Torpor from midnight to dawn 
 
"The brain's preoptic area (POA) controls body temperature and has an important role in initiating torpor,” said senior author and lecturer Daisuke Ono from the Research Institute of Environmental Medicine at Nagoya University. “During the day, the brain’s circadian clock suppresses torpor, which occurs between midnight and dawn in mice.” 
 
Using light-based tools (optogenetics) to switch specific neurons on or off, the researchers showed that activating the circadian clock-POA pathway suppressed torpor. When the circadian clock was disrupted, mice either entered torpor at irregular, unpredictable times or showed a marked reduction in torpor. 
  

Additionally, the specific clock cell type responsible for sending these signals was identified. Neurons that produce a protein called arginine vasopressin (AVP neurons) in the circadian clock inhibit neurons in the POA. Mice with impaired inhibitory signaling from AVP neurons to the POA showed abnormal torpor timing, demonstrating that this pathway plays a key role in determining when torpor occurs. 
 

The research team also discovered that the POA becomes more active at night. “The clock does not actively trigger torpor. Instead, it reduces its inhibitory influence at night, allowing neural circuits involved in thermoregulation and energy balance to promote torpor when environmental conditions are favorable. The three systems work in tandem to create the right conditions,” Ono explained. 
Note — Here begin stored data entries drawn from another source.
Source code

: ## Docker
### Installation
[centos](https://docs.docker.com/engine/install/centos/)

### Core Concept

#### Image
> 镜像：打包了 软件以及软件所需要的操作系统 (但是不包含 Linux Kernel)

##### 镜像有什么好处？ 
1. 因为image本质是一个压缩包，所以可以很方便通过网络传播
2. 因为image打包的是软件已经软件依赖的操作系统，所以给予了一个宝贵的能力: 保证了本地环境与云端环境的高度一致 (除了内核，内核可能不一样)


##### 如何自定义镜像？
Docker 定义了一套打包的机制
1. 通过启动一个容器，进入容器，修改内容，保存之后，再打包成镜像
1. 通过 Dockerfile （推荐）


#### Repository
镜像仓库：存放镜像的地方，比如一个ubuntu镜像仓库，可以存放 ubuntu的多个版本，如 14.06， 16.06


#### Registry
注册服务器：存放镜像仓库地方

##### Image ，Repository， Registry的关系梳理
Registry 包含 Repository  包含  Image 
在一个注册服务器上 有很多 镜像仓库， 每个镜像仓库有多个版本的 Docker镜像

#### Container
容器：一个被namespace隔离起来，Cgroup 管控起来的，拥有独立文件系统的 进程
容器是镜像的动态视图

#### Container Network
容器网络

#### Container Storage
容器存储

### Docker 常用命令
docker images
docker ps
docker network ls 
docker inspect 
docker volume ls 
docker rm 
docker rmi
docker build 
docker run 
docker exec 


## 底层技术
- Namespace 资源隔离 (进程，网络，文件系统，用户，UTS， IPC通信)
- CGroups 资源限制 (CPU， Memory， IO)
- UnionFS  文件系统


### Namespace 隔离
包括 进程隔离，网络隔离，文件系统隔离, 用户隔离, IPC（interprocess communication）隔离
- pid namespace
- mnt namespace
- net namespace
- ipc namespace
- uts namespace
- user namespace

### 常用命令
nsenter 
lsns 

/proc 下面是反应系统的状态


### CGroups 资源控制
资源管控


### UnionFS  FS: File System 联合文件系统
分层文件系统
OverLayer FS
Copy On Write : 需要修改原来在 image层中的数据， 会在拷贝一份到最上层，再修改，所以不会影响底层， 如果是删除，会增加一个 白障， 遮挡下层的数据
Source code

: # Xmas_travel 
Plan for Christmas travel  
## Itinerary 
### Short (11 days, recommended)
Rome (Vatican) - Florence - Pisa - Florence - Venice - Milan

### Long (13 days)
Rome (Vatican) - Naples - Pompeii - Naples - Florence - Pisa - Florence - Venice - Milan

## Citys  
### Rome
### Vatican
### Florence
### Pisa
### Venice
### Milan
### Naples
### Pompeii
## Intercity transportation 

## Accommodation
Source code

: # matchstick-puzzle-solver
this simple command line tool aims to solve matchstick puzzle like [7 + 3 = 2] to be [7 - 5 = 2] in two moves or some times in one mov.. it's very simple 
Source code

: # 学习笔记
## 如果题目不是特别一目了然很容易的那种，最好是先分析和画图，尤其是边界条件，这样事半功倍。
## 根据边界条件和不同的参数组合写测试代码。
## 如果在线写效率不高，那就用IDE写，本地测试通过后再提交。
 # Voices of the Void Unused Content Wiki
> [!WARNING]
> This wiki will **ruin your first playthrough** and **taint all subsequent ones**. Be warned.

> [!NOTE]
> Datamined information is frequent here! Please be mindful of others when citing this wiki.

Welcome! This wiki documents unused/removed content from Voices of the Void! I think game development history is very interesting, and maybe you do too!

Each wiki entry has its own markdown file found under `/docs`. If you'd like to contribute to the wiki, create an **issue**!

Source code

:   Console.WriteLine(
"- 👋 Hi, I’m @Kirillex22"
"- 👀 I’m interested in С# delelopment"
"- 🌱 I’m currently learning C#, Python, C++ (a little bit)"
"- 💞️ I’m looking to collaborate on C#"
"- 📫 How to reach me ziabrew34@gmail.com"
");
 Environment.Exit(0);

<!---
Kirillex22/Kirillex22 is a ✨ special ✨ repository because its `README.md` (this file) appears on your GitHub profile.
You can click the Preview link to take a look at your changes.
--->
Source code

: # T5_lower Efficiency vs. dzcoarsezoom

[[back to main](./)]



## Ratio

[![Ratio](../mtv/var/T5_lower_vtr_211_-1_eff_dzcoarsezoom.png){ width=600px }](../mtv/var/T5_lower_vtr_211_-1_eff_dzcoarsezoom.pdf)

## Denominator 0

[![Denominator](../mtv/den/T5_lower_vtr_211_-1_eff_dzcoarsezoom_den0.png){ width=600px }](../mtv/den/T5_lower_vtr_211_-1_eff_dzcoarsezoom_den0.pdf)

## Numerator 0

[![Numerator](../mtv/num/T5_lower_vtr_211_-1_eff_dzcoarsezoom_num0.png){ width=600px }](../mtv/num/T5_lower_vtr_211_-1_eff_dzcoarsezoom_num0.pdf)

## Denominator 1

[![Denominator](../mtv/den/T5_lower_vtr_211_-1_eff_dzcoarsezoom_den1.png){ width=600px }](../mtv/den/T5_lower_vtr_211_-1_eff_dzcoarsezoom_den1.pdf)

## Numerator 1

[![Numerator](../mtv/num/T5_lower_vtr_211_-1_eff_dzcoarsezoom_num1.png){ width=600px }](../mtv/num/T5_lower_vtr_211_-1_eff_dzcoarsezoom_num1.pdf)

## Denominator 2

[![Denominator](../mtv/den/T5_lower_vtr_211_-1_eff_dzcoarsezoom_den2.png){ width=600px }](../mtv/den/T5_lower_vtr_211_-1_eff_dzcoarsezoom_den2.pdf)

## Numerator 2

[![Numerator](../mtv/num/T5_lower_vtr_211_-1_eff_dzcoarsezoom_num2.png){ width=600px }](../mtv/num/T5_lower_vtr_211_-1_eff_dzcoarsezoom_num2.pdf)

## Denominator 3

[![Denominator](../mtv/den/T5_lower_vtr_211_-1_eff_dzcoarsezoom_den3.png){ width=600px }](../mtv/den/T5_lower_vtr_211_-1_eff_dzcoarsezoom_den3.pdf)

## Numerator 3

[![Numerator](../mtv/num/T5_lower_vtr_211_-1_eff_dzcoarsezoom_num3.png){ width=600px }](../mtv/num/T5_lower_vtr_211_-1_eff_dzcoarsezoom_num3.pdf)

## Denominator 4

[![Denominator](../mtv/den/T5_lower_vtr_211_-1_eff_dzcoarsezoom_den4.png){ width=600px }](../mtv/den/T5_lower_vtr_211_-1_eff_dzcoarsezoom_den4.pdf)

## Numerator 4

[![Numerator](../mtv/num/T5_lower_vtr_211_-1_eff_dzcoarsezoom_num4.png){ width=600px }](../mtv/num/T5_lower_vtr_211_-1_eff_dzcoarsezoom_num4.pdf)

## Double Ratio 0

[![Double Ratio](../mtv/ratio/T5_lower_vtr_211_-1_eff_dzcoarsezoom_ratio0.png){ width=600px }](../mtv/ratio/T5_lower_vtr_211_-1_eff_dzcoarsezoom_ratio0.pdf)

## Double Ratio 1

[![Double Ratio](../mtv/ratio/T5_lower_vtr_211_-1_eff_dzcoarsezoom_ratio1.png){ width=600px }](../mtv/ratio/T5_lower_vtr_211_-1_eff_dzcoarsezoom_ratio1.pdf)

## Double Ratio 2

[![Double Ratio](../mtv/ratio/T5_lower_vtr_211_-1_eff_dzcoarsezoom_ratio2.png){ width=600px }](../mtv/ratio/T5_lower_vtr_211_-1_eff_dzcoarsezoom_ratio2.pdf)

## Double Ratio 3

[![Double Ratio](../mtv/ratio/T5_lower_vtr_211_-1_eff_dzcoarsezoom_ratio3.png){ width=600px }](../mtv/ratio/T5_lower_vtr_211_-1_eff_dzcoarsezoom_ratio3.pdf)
Implications for medicine and space travel

A clearer understanding of how the brain times metabolic shutdown may inform a technique that uses controlled cooling to limit tissue damage after injury or surgery (induced hypothermia). The findings may also be relevant to extended spaceflight, where controlled reduction of metabolism could protect the body. 
 

Although humans do not naturally enter torpor, understanding the neural mechanisms that regulate metabolic suppression in mammals could provide clues for developing controlled hypometabolic states in the future. Rare accounts of people surviving extreme cold exposure with dangerously low body temperatures hint at this possibility. Understanding the brain circuits that control these states in mammals may one day bring researchers closer to inducing suspended animation in humans, a state long imagined for deep space travel.